1. The Rulers or Philosopher-Kings
Members: A select group of individuals who have undergone extensive education and training in philosophy, mathematics, and dialectics, showing the greatest aptitude for wisdom and rational judgment.
Qualities:
Wisdom (Sophia): An understanding of the Forms, especially the Form of the Good, enabling them to make decisions that are in the best interest of the state.Rationality: The ability to govern their actions and the state through reason, rather than through appetite or ambition.
Virtuous: Exemplifying the four cardinal virtues of wisdom, courage, moderation, and justice.
Selflessness: Putting the needs of the state and its citizens above personal desires.
2. The Auxiliaries or Guardians
Members: Warriors and defenders of the state, selected from among the citizens for their physical strength, courage, and loyalty to the state's ideals.
Qualities:
Courage (Andreia): The bravery to defend the state against enemies and to uphold the laws and principles set by the rulers.Spirit: Possessing a spirited part of the soul that supports the rational part and resists the desires of the appetitive part, enabling them to act honorably and justly.
Loyalty: A strong commitment to the state and its values, ensuring that they carry out the directives of the philosopher-kings faithfully.
Discipline: Adhering strictly to the training and lifestyle prescribed for them, which includes physical training, military discipline, and a communal way of life.
3. The Producers
Members: The broadest class, encompassing farmers, artisans, merchants, and all others engaged in the production and exchange of goods and services.
Qualities:
Moderation (Sophrosyne): Exhibiting self-control and moderation in desires and appetites, ensuring that their actions do not disrupt the balance and harmony of the state.Industry: Demonstrating diligence and expertise in their respective fields, contributing to the state's material and economic well-being.
Cooperation: Working harmoniously within their class and with other classes, understanding their role in the larger framework of society.
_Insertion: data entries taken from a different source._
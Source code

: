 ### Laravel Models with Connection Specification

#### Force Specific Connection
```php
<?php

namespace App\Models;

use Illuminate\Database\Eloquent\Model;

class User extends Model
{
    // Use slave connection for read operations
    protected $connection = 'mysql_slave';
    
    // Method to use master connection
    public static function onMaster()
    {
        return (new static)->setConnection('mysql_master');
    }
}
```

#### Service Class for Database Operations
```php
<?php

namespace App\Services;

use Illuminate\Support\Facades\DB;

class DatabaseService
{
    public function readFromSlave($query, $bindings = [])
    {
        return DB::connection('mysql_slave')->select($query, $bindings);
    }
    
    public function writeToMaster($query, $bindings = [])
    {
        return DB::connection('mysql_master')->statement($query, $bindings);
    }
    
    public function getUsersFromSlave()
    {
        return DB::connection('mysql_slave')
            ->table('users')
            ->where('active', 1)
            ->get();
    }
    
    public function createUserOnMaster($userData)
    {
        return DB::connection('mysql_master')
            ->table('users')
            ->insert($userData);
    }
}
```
Obedience: Following the laws and regulations established by the rulers, recognizing the wisdom and authority of the governing class.
Plato argues that justice in the state mirrors justice in the individual, achieved when each class performs its designated function without overreaching. In the individual, this reflects a balance among the rational, spirited, and appetitive parts of the soul. In society, it means each class contributing to the common good according to their nature and abilities, guided by the wisdom of the philosopher-kings, the courage of the guardians, and the moderation of the producers. This structured approach aims to create a harmonious, just, and flourishing society.